Cá com meus botões fico pensando: contar com médicos formados em países como Argentina, Cuba, Espanha etc deixaria o setor pior do que está? Não sei.

Tenho a impressão que a reação dos profissionais brasileiros é motivada, primeiro, pelo desejo de preservar o mercado de trabalho. O médico é quem tem o melhor salário e o maior índice de empregabilidade no país. Milhares deles se dão ao luxo de sequer atenderem por planos de saúde. Merecem mais reconhecimento? Claro, mas quem não merece? Engenheiros, advogados, arquitetos, jornalistas, administradores, enfermeiros… O que dizer então dos professores?

Os médicos reclamam que o governo paga mal. E os investimentos na saúde são precários, principalmente nas cidades do interior. Por isso, poucos aceitam trabalhar no Sus, em especial nos pequenos municípios. Ou seja, a culpa é do sistema. Não faltariam médicos.

Mas… Faço outra pergunta? Que profissional bem instalado numa cidade de médio ou grande porte, com renda acima de R$ 30 mil/mês, toparia ir para o interior ganhando, digamos, R$ 20 mil? E olha que esse é praticamente o dobro do salário que se paga no Sus na maioria dos municípios.

Quem está colocado, está num grande centro, recebe trezentos, trezentos e cinqüenta reais por consulta, não vai deixar seu consultório espaçoso, confortável para atender em postinho de saúde. O sistema paga mal? Tem fragilidades? Sim. Péssima estrutura? Sim. Mas o médico não se sujeita as condições oferecidas pelo Sus por tudo isso e porque o mercado profissional absorve praticamente todo mundo e oferece rendimentos bastante satisfatórios.

Na prática, hoje, neste momento, agora… não existe dinheiro no mundo que vá melhorar o sistema público de um dia para o outro e muito menos dobrar, triplicar salários. Ou seja, se não houver um “chacoalhão” na lógica atual, nada vai mudar. E isso precisa ser já. Não dá para esperar. Quem mora no Maranhão, Piauí… nas pequenas cidades, nas mais pobres, também carece de médico. O sujeito que está bem instalado aqui em Maringá, em Londrina, Curitiba, São Paulo… não vai mudar nunca para esses lugares.

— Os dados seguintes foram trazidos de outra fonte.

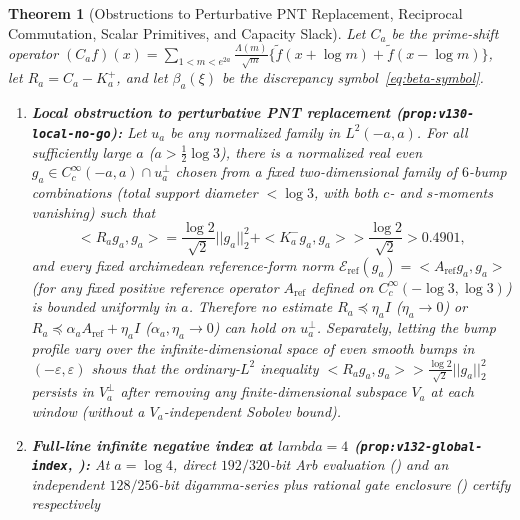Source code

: \documentclass[11pt]{article}
\def\lambda{lambda}%
\def\norm#1{||#1||}%
\def\ip#1#2{<#1,#2>}%
\newtheorem{theorem}{Theorem}[section]
\theoremstyle{remark}
\newcommand{\norm}[1]{\left\lVert #1\right\rVert}
\newcommand{\ip}[2]{\left\langle #1,#2\right\rangle}
\begin{document}
\begin{theorem}[Obstructions to Perturbative PNT Replacement, Reciprocal Commutation, Scalar Primitives, and Capacity Slack]
\label{thm:concentration-obstructions}
Let $C_a$ be the prime-shift operator $(C_a f)(x) = \sum_{1<m<e^{2a}}\frac{\Lambda(m)}{\sqrt{m}}\{\widetilde{f}(x+\log m)+\widetilde{f}(x-\log m)\}$, let $R_a = C_a - K_a^+$, and let $\beta_a(\xi)$ be the discrepancy symbol~\eqref{eq:beta-symbol}.
\begin{enumerate}[label=(\alph*)]
  \item \textbf{Local obstruction to perturbative PNT replacement (\texttt{prop:v130-local-no-go}):} Let $u_a$ be any normalized family in $L^2(-a,a)$. For all sufficiently large $a$ ($a > \tfrac{1}{2}\log 3$), there is a normalized real even $g_a \in C_c^\infty(-a,a) \cap u_a^\perp$ chosen from a \emph{fixed two-dimensional family} of $6$-bump combinations (total support diameter $< \log 3$, with both $c$- and $s$-moments vanishing) such that
  \begin{equation}\label{eq:v130-local-no-go}
    \ip{R_a g_a}{g_a} = \frac{\log 2}{\sqrt{2}}\norm{g_a}_2^2 + \ip{K_a^- g_a}{g_a} > \frac{\log 2}{\sqrt{2}} > 0.4901,
  \end{equation}
  and every fixed archimedean reference-form norm $\mathcal{E}_{\mathrm{ref}}(g_a) = \ip{A_{\mathrm{ref}}g_a}{g_a}$ (for any fixed positive reference operator $A_{\mathrm{ref}}$ defined on $C_c^\infty(-\log 3, \log 3)$) is bounded uniformly in $a$. Therefore no estimate $R_a \preceq \eta_a I$ ($\eta_a \to 0$) or $R_a \preceq \alpha_a A_{\mathrm{ref}} + \eta_a I$ ($\alpha_a, \eta_a \to 0$) can hold on $u_a^\perp$. Separately, letting the bump profile vary over the infinite-dimensional space of even smooth bumps in $(-\varepsilon, \varepsilon)$ shows that the ordinary-$L^2$ inequality $\ip{R_a g_a}{g_a} > \frac{\log 2}{\sqrt{2}}\norm{g_a}_2^2$ persists in $V_a^\perp$ after removing any finite-dimensional subspace $V_a$ at each window (without a $V_a$-independent Sobolev bound).
  \item \textbf{Full-line infinite negative index at $\lambda = 4$ (\texttt{prop:v132-global-index}, ):} At $a = \log 4$, direct $192/320$-bit Arb evaluation () and an independent $128/256$-bit digamma-series plus rational gate enclosure () certify respectively
  \begin{equation}\label{eq:beta-log4-enclosures}
  \begin{aligned}

\end{aligned}
\end{equation}
\end{enumerate}
\end{theorem}
\end{document}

Portanto, concordo que deva haver regras para trazer profissionais formados noutros países. Entendo inclusive que deveriam ser credenciadas as instituições estrangeiras que garantem qualidade mínima necessária a fim de manter controle sobre o currículo acadêmico e saber se atende a nossa realidade. Defendo que os novatos, quem vem de fora, deva ser “instalado” apenas nas regiões em que há maior demanda. Porém, algo precisa ser feito.

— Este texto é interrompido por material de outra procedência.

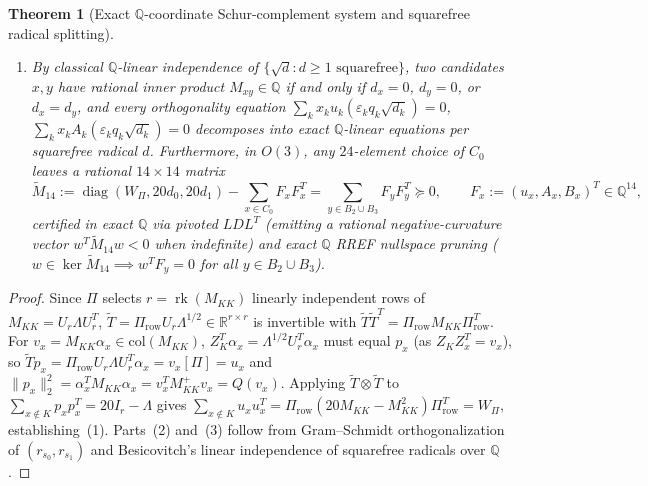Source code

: \documentclass[11pt,reqno]{amsart}
\newtheorem{theorem}{Theorem}[section]
\theoremstyle{definition}
\theoremstyle{remark}
\numberwithin{equation}{section}
\numberwithin{table}{section}
\DeclareMathOperator{\rk}{rk}
\DeclareMathOperator{\diag}{diag}
\begin{document}
\begin{theorem}[Exact $\mathbb{Q}$-coordinate Schur-complement system and squarefree radical splitting]
\begin{enumerate}
\begin{itemize}
    \item If $s_{\mathrm{rem}} = 3$ ($S_1(4,4,4,4)$, $r = 12$) and $\max_{x \in C_0} \mathrm{rem}_1(x) = d_1 > 0$ is attained at $s_1 \in C_0$ (\emph{Subcase~B}), rotating $O(2)$ on the remaining two coordinates so $r_{s_1} = (A_{s_1}/\sqrt{d_0}, \sqrt{d_1}, 0)$ determines $B_x := M_{s_1, x} - g(s_1, x) - \frac{A_{s_1} A_x}{d_0} \in \mathbb{Q}$ and $\mathrm{rem}_2(x) := \mathrm{rem}_1(x) - B_x^2 / d_1 = q_x^2 d_x \ge 0$, leaving one sign $c_x = \varepsilon_x q_x \sqrt{d_x}$.
  \end{itemize}
  \item By classical $\mathbb{Q}$-linear independence of $\{\sqrt{d} : d \ge 1 \text{ squarefree}\}$, two candidates $x, y$ have rational inner product $M_{xy} \in \mathbb{Q}$ if and only if $d_x = 0$, $d_y = 0$, or $d_x = d_y$, and every orthogonality equation $\sum_k x_k u_k (\varepsilon_k q_k \sqrt{d_k}) = 0$, $\sum_k x_k A_k (\varepsilon_k q_k \sqrt{d_k}) = 0$ decomposes into exact $\mathbb{Q}$-linear equations per squarefree radical $d$. Furthermore, in $O(3)$, any $24$-element choice of $C_0$ leaves a rational $14 \times 14$ matrix
  \[
    \tilde{M}_{14} := \diag(W_\Pi, 20 d_0, 20 d_1) - \sum_{x \in C_0} F_x F_x^T = \sum_{y \in B_2 \cup B_3} F_y F_y^T \succeq 0, \qquad F_x := (u_x, A_x, B_x)^T \in \mathbb{Q}^{14},
  \]
  certified in exact $\mathbb{Q}$ via pivoted $LDL^T$ (emitting a rational negative-curvature vector $w^T \tilde{M}_{14} w < 0$ when indefinite) and exact $\mathbb{Q}$ RREF nullspace pruning ($w \in \ker \tilde{M}_{14} \implies w^T F_y = 0$ for all $y \in B_2 \cup B_3$).
\end{enumerate}
\end{theorem}

\begin{proof}
Since $\Pi$ selects $r = \rk(M_{KK})$ linearly independent rows of $M_{KK} = U_r \Lambda U_r^T$, $\tilde{T} = \Pi_{\mathrm{row}} U_r \Lambda^{1/2} \in \mathbb{R}^{r \times r}$ is invertible with $\tilde{T}\tilde{T}^T = \Pi_{\mathrm{row}} M_{KK} \Pi_{\mathrm{row}}^T$. For $v_x = M_{KK}\alpha_x \in \mathrm{col}(M_{KK})$, $Z_K^T \alpha_x = \Lambda^{1/2} U_r^T \alpha_x$ must equal $p_x$ (as $Z_K Z_x^T = v_x$), so $\tilde{T} p_x = \Pi_{\mathrm{row}} U_r \Lambda U_r^T \alpha_x = v_x[\Pi] = u_x$ and $\|p_x\|_2^2 = \alpha_x^T M_{KK} \alpha_x = v_x^T M_{KK}^+ v_x = Q(v_x)$. Applying $\tilde{T} \otimes \tilde{T}$ to $\sum_{x \notin K} p_x p_x^T = 20 I_r - \Lambda$ gives $\sum_{x \notin K} u_x u_x^T = \Pi_{\mathrm{row}}(20 M_{KK} - M_{KK}^2)\Pi_{\mathrm{row}}^T = W_\Pi$, establishing~(1). Parts~(2) and~(3) follow from Gram--Schmidt orthogonalization of $(r_{s_0}, r_{s_1})$ and Besicovitch's linear independence of squarefree radicals over $\mathbb{Q}$.
\end{proof}
\end{document}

E, com efeito para médio e longo prazo, também penso que é preciso ampliar as vagas nos cursos de Medicina, em especial nos estados do Norte e Nordeste. Outra medida fundamental é criar a obrigatoriedade de quem se forma em universidade pública trabalhar no Sus durante um período de tempo.

Bem, não sou médico. Nem agente público. Certamente outras medidas são bem vindas. Entretanto, como cidadão, acredito que pensar sobre o assunto e defender o que acredito seja meu dever.